Assignment: Across the records, how many lines contain "readme"? Answer with the number alone.

*** Block opens ***

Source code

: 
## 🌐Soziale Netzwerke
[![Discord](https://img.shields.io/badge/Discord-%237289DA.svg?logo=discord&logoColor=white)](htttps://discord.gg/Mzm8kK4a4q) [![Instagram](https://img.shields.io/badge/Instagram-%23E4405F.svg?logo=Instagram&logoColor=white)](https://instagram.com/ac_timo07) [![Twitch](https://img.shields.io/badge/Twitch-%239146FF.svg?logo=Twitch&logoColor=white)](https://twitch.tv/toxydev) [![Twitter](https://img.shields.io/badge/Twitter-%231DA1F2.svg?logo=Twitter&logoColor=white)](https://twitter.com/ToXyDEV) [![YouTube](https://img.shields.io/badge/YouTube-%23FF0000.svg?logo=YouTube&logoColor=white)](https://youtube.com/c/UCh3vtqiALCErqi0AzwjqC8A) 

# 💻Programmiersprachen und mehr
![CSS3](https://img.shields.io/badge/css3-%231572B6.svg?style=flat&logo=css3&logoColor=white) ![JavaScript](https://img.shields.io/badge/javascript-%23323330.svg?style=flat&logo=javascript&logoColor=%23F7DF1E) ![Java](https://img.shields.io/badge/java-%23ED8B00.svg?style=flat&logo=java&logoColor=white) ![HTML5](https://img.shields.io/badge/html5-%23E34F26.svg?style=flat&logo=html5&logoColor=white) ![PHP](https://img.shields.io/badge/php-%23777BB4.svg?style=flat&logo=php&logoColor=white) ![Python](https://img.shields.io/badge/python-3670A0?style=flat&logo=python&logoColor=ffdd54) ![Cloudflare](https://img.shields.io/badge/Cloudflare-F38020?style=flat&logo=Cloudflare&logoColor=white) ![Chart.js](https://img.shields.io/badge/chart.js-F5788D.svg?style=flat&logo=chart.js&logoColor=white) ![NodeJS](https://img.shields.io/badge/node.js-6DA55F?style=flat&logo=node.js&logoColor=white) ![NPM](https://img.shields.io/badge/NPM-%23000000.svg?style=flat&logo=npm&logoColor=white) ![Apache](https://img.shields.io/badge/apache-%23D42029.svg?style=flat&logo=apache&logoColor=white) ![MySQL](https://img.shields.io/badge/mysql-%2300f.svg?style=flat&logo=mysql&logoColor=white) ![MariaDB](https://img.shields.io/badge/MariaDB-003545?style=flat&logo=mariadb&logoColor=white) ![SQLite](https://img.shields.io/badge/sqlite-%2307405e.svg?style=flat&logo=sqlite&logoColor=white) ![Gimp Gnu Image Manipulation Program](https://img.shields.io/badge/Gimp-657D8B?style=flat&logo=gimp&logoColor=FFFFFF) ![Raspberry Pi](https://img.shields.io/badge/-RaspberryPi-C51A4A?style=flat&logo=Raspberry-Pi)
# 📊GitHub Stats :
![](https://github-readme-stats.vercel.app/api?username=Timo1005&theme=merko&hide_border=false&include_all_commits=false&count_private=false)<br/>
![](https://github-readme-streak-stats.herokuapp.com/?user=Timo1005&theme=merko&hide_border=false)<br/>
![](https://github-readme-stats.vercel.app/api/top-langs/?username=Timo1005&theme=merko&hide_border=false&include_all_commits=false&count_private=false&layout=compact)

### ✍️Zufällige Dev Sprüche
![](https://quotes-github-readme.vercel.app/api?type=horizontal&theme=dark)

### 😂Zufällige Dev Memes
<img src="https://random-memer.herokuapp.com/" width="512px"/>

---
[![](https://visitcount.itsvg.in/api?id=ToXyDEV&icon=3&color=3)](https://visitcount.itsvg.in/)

*** Block closes ***

Answer section: 4